▶ [PROBLEM TO SOLVE] Please reproduce all entries word for word and omit their pictures.

Excerpts from a dataset:
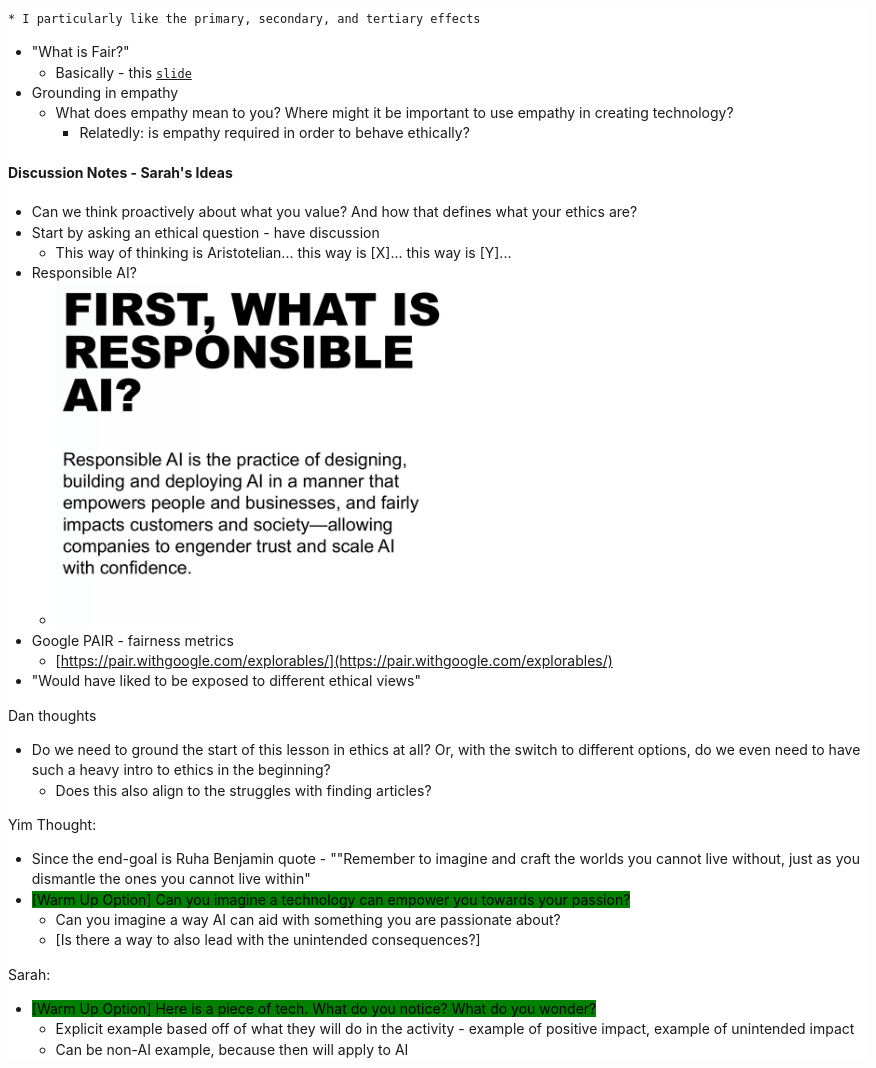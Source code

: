     * I particularly like the primary, secondary, and tertiary effects
  * "What is Fair?"
    * Basically - this [`slide`](https://docs.google.com/presentation/d/1GiwM0q61pGiKJIPQztlmC2eUZxu55bENzpiBkxOnu38/edit#slide=id.g9807dad14d\_0\_14)
* Grounding in empathy&#x20;
  * What does empathy mean to you? Where might it be important to use empathy in creating technology?
    * Relatedly: is empathy required in order to behave ethically?

#### Discussion Notes - Sarah's Ideas

* Can we think proactively about what you value? And how that defines what your ethics are?
* Start by asking an ethical question - have discussion
  * This way of thinking is Aristotelian... this way is \[X]... this way is \[Y]...
* Responsible AI?
  * ![](.gitbook/assets/image.png)
* Google PAIR - fairness metrics
  * [https://pair.withgoogle.com/explorables/](https://pair.withgoogle.com/explorables/)
* "Would have liked to be exposed to different ethical views"

Dan thoughts

* Do we need to ground the start of this lesson in ethics at all? Or, with the switch to different options, do we even need to have such a heavy intro to ethics in the beginning?
  * Does this also align to the struggles with finding articles?

Yim Thought:

* Since the end-goal is Ruha Benjamin quote - ""Remember to imagine and craft the worlds you cannot live without, just as you dismantle the ones you cannot live within"
* <mark style="background-color:green;">\[Warm Up Option] Can you imagine a technology can empower you towards your passion?</mark>
  * Can you imagine a way AI can aid with something you are passionate about?
  * \[Is there a way to also lead with the unintended consequences?]

Sarah:

* <mark style="background-color:green;">\[Warm Up Option] Here is a piece of tech. What do you notice? What do you wonder?</mark>
  * Explicit example based off of what they will do in the activity - example of positive impact, example of unintended impact
  * Can be non-AI example, because then will apply to AI
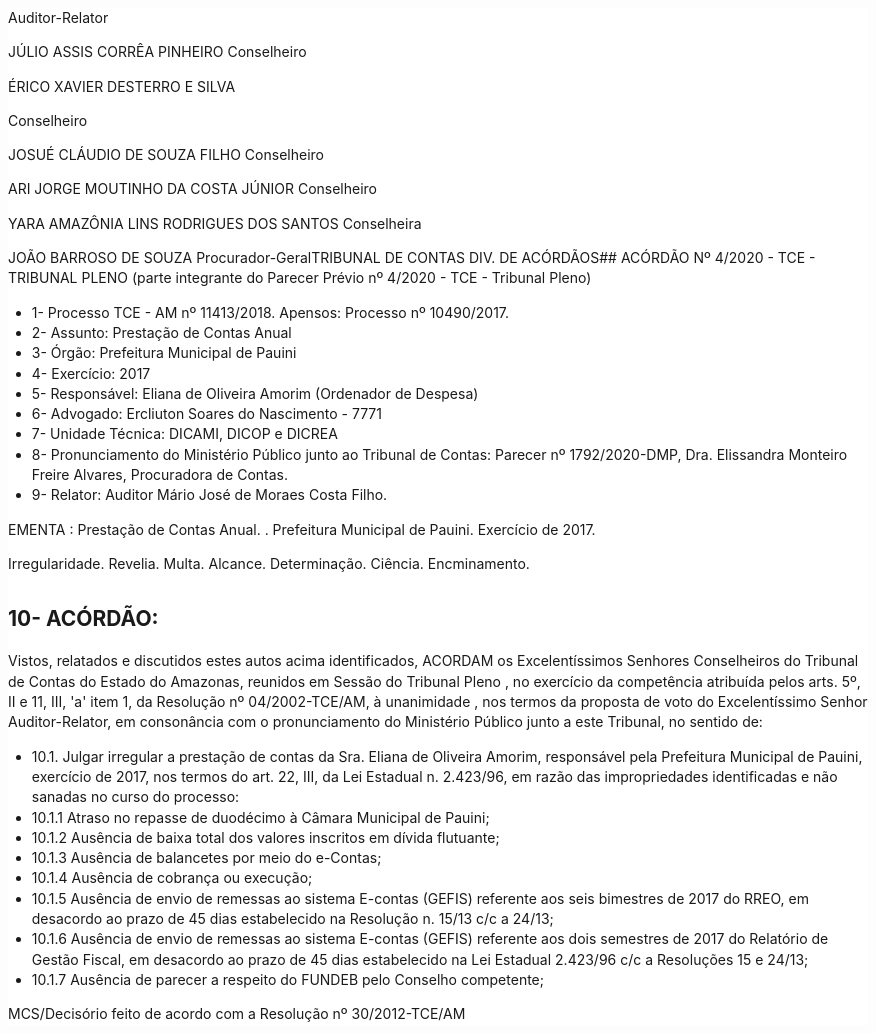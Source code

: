 Auditor-Relator

JÚLIO ASSIS CORRÊA PINHEIRO Conselheiro

ÉRICO XAVIER DESTERRO E SILVA

Conselheiro

JOSUÉ CLÁUDIO DE SOUZA FILHO Conselheiro

ARI JORGE MOUTINHO DA COSTA JÚNIOR Conselheiro

YARA AMAZÔNIA LINS RODRIGUES DOS SANTOS Conselheira

JOÃO BARROSO DE SOUZA Procurador-GeralTRIBUNAL DE CONTAS DIV. DE ACÓRDÃOS## ACÓRDÃO Nº 4/2020 - TCE - TRIBUNAL PLENO (parte integrante do Parecer Prévio nº 4/2020 - TCE - Tribunal Pleno)

- 1- Processo TCE - AM nº 11413/2018. Apensos: Processo nº  10490/2017.
- 2- Assunto: Prestação de Contas Anual
- 3- Órgão: Prefeitura Municipal de Pauini
- 4- Exercício: 2017
- 5- Responsável: Eliana de Oliveira Amorim (Ordenador de Despesa)
- 6- Advogado: Ercliuton Soares do Nascimento - 7771
- 7- Unidade Técnica: DICAMI, DICOP e DICREA
- 8- Pronunciamento  do  Ministério  Público  junto  ao  Tribunal  de  Contas: Parecer  nº 1792/2020-DMP,  Dra. Elissandra Monteiro Freire Alvares, Procuradora de Contas.
- 9- Relator: Auditor Mário José de Moraes Costa Filho.

EMENTA :  Prestação  de  Contas  Anual.  .  Prefeitura Municipal de Pauini. Exercício de 2017.

Irregularidade. Revelia. Multa. Alcance. Determinação. Ciência. Encminamento.

## 10-  ACÓRDÃO:

Vistos, relatados e discutidos estes autos acima identificados, ACORDAM os Excelentíssimos Senhores Conselheiros do Tribunal de Contas do Estado do Amazonas, reunidos em Sessão do Tribunal Pleno , no exercício da competência atribuída pelos arts. 5º, II e 11, III, 'a' item 1, da Resolução nº 04/2002-TCE/AM, à unanimidade , nos termos da proposta de voto do Excelentíssimo Senhor Auditor-Relator, em consonância com o pronunciamento do Ministério Público junto a este Tribunal, no sentido de:

- 10.1. Julgar  irregular a  prestação  de  contas  da Sra.  Eliana  de  Oliveira Amorim, responsável  pela  Prefeitura  Municipal  de  Pauini,  exercício  de 2017, nos termos do art. 22, III, da Lei Estadual n. 2.423/96, em razão das impropriedades identificadas e não sanadas no curso do processo:
- 10.1.1 Atraso no repasse de duodécimo à Câmara Municipal de Pauini;
- 10.1.2 Ausência de baixa total dos valores inscritos em dívida flutuante;
- 10.1.3 Ausência de balancetes por meio do e-Contas;
- 10.1.4 Ausência de cobrança ou execução;
- 10.1.5 Ausência  de  envio  de  remessas  ao  sistema  E-contas  (GEFIS) referente aos seis bimestres de 2017 do RREO, em desacordo ao prazo de 45 dias estabelecido na Resolução n. 15/13 c/c a 24/13;
- 10.1.6 Ausência  de  envio  de  remessas  ao  sistema  E-contas  (GEFIS) referente  aos  dois  semestres  de  2017  do  Relatório  de  Gestão Fiscal,  em  desacordo  ao  prazo  de  45  dias  estabelecido  na  Lei Estadual 2.423/96 c/c a Resoluções 15 e 24/13;
- 10.1.7 Ausência  de  parecer  a  respeito  do  FUNDEB  pelo  Conselho competente;

MCS/Decisório feito de acordo com a Resolução nº 30/2012-TCE/AM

▶ [EXERCISE ANSWER]
Source code

:     * I particularly like the primary, secondary, and tertiary effects
  * "What is Fair?"
    * Basically - this [`slide`](https://docs.google.com/presentation/d/1GiwM0q61pGiKJIPQztlmC2eUZxu55bENzpiBkxOnu38/edit#slide=id.g9807dad14d\_0\_14)
* Grounding in empathy&#x20;
  * What does empathy mean to you? Where might it be important to use empathy in creating technology?
    * Relatedly: is empathy required in order to behave ethically?

#### Discussion Notes - Sarah's Ideas

* Can we think proactively about what you value? And how that defines what your ethics are?
* Start by asking an ethical question - have discussion
  * This way of thinking is Aristotelian... this way is \[X]... this way is \[Y]...
* Responsible AI?
  * ![](.gitbook/assets/image.png)
* Google PAIR - fairness metrics
  * [https://pair.withgoogle.com/explorables/](https://pair.withgoogle.com/explorables/)
* "Would have liked to be exposed to different ethical views"

Dan thoughts

* Do we need to ground the start of this lesson in ethics at all? Or, with the switch to different options, do we even need to have such a heavy intro to ethics in the beginning?
  * Does this also align to the struggles with finding articles?

Yim Thought:

* Since the end-goal is Ruha Benjamin quote - ""Remember to imagine and craft the worlds you cannot live without, just as you dismantle the ones you cannot live within"
* <mark style="background-color:green;">\[Warm Up Option] Can you imagine a technology can empower you towards your passion?</mark>
  * Can you imagine a way AI can aid with something you are passionate about?
  * \[Is there a way to also lead with the unintended consequences?]

Sarah:

* <mark style="background-color:green;">\[Warm Up Option] Here is a piece of tech. What do you notice? What do you wonder?</mark>
  * Explicit example based off of what they will do in the activity - example of positive impact, example of unintended impact
  * Can be non-AI example, because then will apply to AI
Source code

: Auditor-Relator

JÚLIO ASSIS CORRÊA PINHEIRO Conselheiro

ÉRICO XAVIER DESTERRO E SILVA

Conselheiro

JOSUÉ CLÁUDIO DE SOUZA FILHO Conselheiro

ARI JORGE MOUTINHO DA COSTA JÚNIOR Conselheiro

YARA AMAZÔNIA LINS RODRIGUES DOS SANTOS Conselheira

JOÃO BARROSO DE SOUZA Procurador-GeralTRIBUNAL DE CONTAS DIV. DE ACÓRDÃOS## ACÓRDÃO Nº 4/2020 - TCE - TRIBUNAL PLENO (parte integrante do Parecer Prévio nº 4/2020 - TCE - Tribunal Pleno)

- 1- Processo TCE - AM nº 11413/2018. Apensos: Processo nº  10490/2017.
- 2- Assunto: Prestação de Contas Anual
- 3- Órgão: Prefeitura Municipal de Pauini
- 4- Exercício: 2017
- 5- Responsável: Eliana de Oliveira Amorim (Ordenador de Despesa)
- 6- Advogado: Ercliuton Soares do Nascimento - 7771
- 7- Unidade Técnica: DICAMI, DICOP e DICREA
- 8- Pronunciamento  do  Ministério  Público  junto  ao  Tribunal  de  Contas: Parecer  nº 1792/2020-DMP,  Dra. Elissandra Monteiro Freire Alvares, Procuradora de Contas.
- 9- Relator: Auditor Mário José de Moraes Costa Filho.

EMENTA :  Prestação  de  Contas  Anual.  .  Prefeitura Municipal de Pauini. Exercício de 2017.

Irregularidade. Revelia. Multa. Alcance. Determinação. Ciência. Encminamento.

## 10-  ACÓRDÃO:

Vistos, relatados e discutidos estes autos acima identificados, ACORDAM os Excelentíssimos Senhores Conselheiros do Tribunal de Contas do Estado do Amazonas, reunidos em Sessão do Tribunal Pleno , no exercício da competência atribuída pelos arts. 5º, II e 11, III, 'a' item 1, da Resolução nº 04/2002-TCE/AM, à unanimidade , nos termos da proposta de voto do Excelentíssimo Senhor Auditor-Relator, em consonância com o pronunciamento do Ministério Público junto a este Tribunal, no sentido de:

- 10.1. Julgar  irregular a  prestação  de  contas  da Sra.  Eliana  de  Oliveira Amorim, responsável  pela  Prefeitura  Municipal  de  Pauini,  exercício  de 2017, nos termos do art. 22, III, da Lei Estadual n. 2.423/96, em razão das impropriedades identificadas e não sanadas no curso do processo:
- 10.1.1 Atraso no repasse de duodécimo à Câmara Municipal de Pauini;
- 10.1.2 Ausência de baixa total dos valores inscritos em dívida flutuante;
- 10.1.3 Ausência de balancetes por meio do e-Contas;
- 10.1.4 Ausência de cobrança ou execução;
- 10.1.5 Ausência  de  envio  de  remessas  ao  sistema  E-contas  (GEFIS) referente aos seis bimestres de 2017 do RREO, em desacordo ao prazo de 45 dias estabelecido na Resolução n. 15/13 c/c a 24/13;
- 10.1.6 Ausência  de  envio  de  remessas  ao  sistema  E-contas  (GEFIS) referente  aos  dois  semestres  de  2017  do  Relatório  de  Gestão Fiscal,  em  desacordo  ao  prazo  de  45  dias  estabelecido  na  Lei Estadual 2.423/96 c/c a Resoluções 15 e 24/13;
- 10.1.7 Ausência  de  parecer  a  respeito  do  FUNDEB  pelo  Conselho competente;

MCS/Decisório feito de acordo com a Resolução nº 30/2012-TCE/AM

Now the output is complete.